Andrea Balkan, Nailah Flake and John Lee

Nailah Flake (left), Andrea Balkan (top right), and John Lee.

#36

Nailah Flake, Andrea Balkan, and John Lee

Managing partner in real estate; managing partner in real estate; managing director in real estate at Brookfield Real Estate Finance

Last year's rank: 33

Andrea Balkan, Nailah Flake and John Lee
By April 22, 2024 8:59 AM

In chaotic times, Brookfield Real Estate Finance, led by Andrea Balkan, Nailah Flake and John Lee, offers perhaps the most desirable attribute in commercial real estate today: stability.

“Brookfield’s competitive advantage is our ability to deliver certainty of execution for our borrowers, and to focus on large transactions that need certainty of execution and surety of closure,” said Flake.

Brookfield Real Estate Finance, which boasts an all-woman managing partner team, racked up a total of $1.8 billion in originations in 2023, including a $420 million whole loan financing for the construction of a 38-story luxury residential condominium with 330 units. Perhaps most impressive is that they were able to execute the loan in a compressed time frame.

“That transaction speaks to our ability to close on a construction loan in an environment where there’s less liquidity in the bank market for construction loans, and our ability to take it down as a whole loan and deliver to the borrower kind of a one-stop-shop execution,” said Flake. “We’ve also done this on even larger transactions.”
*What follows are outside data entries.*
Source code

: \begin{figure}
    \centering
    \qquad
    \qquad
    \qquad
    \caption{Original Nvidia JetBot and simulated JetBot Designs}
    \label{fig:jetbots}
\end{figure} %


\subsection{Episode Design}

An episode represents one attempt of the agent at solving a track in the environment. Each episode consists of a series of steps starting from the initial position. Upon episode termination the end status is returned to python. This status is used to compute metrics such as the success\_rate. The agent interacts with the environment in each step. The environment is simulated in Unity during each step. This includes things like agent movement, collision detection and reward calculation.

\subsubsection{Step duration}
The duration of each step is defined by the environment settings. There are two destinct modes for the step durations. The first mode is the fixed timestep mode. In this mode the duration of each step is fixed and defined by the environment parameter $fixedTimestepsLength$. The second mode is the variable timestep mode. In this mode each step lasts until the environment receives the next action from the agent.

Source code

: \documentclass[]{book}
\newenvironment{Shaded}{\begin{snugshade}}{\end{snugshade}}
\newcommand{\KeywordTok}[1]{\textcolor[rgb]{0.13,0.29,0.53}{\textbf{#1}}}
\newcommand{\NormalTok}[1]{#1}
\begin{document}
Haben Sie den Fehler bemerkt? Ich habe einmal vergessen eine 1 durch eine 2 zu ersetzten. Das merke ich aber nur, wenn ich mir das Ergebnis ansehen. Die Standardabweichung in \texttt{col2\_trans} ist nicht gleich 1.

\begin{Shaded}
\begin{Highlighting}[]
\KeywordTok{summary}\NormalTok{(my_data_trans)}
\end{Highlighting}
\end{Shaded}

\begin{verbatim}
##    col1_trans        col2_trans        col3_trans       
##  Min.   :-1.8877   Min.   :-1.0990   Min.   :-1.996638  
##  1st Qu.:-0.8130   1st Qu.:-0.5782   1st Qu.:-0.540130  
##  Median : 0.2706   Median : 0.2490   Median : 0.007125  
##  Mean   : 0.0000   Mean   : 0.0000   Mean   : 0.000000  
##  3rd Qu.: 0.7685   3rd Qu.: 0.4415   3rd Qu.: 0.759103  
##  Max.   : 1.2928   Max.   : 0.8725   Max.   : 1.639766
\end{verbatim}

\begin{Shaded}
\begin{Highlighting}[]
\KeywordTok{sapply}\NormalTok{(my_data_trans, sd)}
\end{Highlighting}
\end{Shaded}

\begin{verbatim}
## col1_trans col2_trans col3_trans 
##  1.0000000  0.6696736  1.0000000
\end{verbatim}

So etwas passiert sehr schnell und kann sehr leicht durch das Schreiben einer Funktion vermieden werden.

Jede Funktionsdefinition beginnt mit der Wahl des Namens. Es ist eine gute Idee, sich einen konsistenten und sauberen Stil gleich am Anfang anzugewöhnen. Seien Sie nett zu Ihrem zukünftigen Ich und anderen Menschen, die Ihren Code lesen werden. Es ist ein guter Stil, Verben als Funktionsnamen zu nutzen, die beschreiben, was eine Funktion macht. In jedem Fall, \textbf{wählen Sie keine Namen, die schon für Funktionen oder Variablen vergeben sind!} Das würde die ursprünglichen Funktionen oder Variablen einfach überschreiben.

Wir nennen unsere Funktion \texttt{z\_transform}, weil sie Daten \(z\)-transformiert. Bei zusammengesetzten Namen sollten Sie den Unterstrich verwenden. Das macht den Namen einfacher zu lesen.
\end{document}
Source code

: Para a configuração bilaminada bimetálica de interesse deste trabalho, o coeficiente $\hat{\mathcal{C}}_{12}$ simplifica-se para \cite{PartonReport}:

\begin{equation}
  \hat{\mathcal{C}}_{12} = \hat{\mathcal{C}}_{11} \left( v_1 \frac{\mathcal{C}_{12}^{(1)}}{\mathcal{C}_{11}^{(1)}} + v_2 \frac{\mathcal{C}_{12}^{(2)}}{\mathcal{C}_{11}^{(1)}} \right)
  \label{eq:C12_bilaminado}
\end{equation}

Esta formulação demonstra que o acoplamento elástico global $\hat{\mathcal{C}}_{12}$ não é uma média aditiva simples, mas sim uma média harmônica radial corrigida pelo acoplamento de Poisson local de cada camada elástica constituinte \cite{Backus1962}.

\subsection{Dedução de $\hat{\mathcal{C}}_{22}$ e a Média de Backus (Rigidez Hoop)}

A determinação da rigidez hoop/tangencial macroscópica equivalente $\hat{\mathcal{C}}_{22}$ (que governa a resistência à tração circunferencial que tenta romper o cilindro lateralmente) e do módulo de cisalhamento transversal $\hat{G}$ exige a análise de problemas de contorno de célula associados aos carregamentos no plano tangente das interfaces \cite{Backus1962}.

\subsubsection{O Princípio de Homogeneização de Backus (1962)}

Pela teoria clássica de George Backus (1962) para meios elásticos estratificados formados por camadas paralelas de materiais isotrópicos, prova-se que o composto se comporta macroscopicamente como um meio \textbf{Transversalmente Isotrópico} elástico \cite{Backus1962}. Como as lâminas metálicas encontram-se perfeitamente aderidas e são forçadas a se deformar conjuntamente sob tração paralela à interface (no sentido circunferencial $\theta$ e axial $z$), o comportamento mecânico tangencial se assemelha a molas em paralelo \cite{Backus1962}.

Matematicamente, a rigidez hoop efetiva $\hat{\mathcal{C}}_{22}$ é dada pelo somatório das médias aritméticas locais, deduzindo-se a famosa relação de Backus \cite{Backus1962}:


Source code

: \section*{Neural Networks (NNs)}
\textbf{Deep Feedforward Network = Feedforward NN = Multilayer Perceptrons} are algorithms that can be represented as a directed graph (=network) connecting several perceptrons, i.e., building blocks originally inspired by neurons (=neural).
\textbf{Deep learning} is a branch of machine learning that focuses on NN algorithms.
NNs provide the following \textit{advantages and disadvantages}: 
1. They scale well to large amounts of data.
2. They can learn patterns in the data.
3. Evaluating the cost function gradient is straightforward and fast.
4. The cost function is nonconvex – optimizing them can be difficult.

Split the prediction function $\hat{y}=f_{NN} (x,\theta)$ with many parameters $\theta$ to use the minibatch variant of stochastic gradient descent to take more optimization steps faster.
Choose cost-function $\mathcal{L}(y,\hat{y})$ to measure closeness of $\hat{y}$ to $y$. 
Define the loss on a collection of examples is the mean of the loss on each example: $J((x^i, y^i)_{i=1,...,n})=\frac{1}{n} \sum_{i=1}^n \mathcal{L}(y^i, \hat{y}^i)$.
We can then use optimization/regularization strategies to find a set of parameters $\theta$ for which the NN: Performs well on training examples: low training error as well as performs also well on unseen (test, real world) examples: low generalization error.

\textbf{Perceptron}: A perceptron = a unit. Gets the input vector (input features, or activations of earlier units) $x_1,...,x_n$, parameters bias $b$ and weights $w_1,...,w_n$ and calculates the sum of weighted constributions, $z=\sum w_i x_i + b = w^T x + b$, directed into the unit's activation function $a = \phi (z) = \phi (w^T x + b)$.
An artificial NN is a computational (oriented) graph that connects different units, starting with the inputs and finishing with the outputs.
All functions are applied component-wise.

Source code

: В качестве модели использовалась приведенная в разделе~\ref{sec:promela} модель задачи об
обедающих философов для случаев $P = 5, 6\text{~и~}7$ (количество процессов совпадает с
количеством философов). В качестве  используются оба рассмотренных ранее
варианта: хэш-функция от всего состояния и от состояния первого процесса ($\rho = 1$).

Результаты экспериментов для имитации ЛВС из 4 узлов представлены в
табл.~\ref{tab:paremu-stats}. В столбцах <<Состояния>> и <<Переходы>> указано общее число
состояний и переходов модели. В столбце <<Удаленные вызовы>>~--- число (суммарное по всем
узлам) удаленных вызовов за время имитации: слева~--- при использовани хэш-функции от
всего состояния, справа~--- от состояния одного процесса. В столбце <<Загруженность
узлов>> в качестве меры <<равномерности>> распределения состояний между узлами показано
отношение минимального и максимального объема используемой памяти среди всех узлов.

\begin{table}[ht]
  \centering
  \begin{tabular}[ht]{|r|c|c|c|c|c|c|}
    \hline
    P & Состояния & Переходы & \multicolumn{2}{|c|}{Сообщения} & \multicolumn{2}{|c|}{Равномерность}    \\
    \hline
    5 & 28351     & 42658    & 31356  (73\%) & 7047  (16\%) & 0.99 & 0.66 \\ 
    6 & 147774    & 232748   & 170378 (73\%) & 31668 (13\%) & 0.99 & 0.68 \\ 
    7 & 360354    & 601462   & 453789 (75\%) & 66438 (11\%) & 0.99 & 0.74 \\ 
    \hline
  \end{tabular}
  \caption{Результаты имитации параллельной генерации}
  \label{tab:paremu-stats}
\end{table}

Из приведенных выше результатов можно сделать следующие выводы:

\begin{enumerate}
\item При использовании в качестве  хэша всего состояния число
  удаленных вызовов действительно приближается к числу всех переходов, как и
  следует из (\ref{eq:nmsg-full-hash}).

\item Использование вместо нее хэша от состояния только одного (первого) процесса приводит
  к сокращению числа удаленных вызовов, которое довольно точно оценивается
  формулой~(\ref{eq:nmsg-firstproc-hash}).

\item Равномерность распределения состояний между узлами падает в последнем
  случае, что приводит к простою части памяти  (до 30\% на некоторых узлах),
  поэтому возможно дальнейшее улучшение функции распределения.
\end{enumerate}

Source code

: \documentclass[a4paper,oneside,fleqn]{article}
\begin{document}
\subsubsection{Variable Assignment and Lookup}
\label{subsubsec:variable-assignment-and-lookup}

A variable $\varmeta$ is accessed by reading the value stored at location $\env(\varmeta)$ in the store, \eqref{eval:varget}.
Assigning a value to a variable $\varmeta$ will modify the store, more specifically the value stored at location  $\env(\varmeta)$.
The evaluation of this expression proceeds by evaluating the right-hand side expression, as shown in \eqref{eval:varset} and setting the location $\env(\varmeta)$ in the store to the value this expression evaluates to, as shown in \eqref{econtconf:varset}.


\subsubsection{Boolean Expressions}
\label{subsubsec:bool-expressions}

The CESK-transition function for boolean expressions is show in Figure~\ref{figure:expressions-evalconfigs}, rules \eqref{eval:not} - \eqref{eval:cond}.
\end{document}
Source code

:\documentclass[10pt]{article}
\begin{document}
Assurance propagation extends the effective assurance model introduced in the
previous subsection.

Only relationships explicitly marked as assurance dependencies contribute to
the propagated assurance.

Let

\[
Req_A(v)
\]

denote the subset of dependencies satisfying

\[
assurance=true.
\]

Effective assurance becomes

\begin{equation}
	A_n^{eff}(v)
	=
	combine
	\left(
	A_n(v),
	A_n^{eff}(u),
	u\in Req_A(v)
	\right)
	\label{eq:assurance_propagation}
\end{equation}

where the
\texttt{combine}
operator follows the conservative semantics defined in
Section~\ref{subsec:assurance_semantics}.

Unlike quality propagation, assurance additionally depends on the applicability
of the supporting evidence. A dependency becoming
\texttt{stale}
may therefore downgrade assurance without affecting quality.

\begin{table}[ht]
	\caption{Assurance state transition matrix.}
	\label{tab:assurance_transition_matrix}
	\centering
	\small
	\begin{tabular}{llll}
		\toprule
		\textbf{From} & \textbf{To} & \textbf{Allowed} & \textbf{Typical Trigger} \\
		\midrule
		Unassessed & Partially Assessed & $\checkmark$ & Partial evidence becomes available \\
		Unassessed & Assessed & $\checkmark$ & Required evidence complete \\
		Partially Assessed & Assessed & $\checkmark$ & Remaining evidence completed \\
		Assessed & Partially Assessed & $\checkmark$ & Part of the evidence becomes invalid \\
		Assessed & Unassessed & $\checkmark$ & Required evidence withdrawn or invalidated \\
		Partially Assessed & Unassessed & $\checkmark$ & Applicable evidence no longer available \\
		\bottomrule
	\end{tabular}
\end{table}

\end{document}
Flake cites a $1 billion revolving credit facility to a fund of funds whereby, she said, “We closed on $1 billion, held $400 million as the investment for the fund vehicle, and then sold down vertical slices to some co-
investors and Brookfield entities in order to successfully get that exposure, and our fund, down from $1 billion to $400 million.

“That was a transaction that [demonstrated] our ability to close on a billion-
dollar deal in a very short time frame,” she added. “This allowed us to be one of very few organizations who could move quickly to get that transaction done.”

The team has plans to launch a new fund toward the end of 2024, and Brookfield plans to continue to identify efforts to invest in much-needed housing stock.

“We still think there’s an opportunity to invest in transactions with borrowers who are either acquiring or developing multifamily,” said Flake. “We’re constantly monitoring just how aggressive cap rates are in [markets with a prominent need for housing]. There’s no shortage of opportunity to make good debt investments in multi-family.”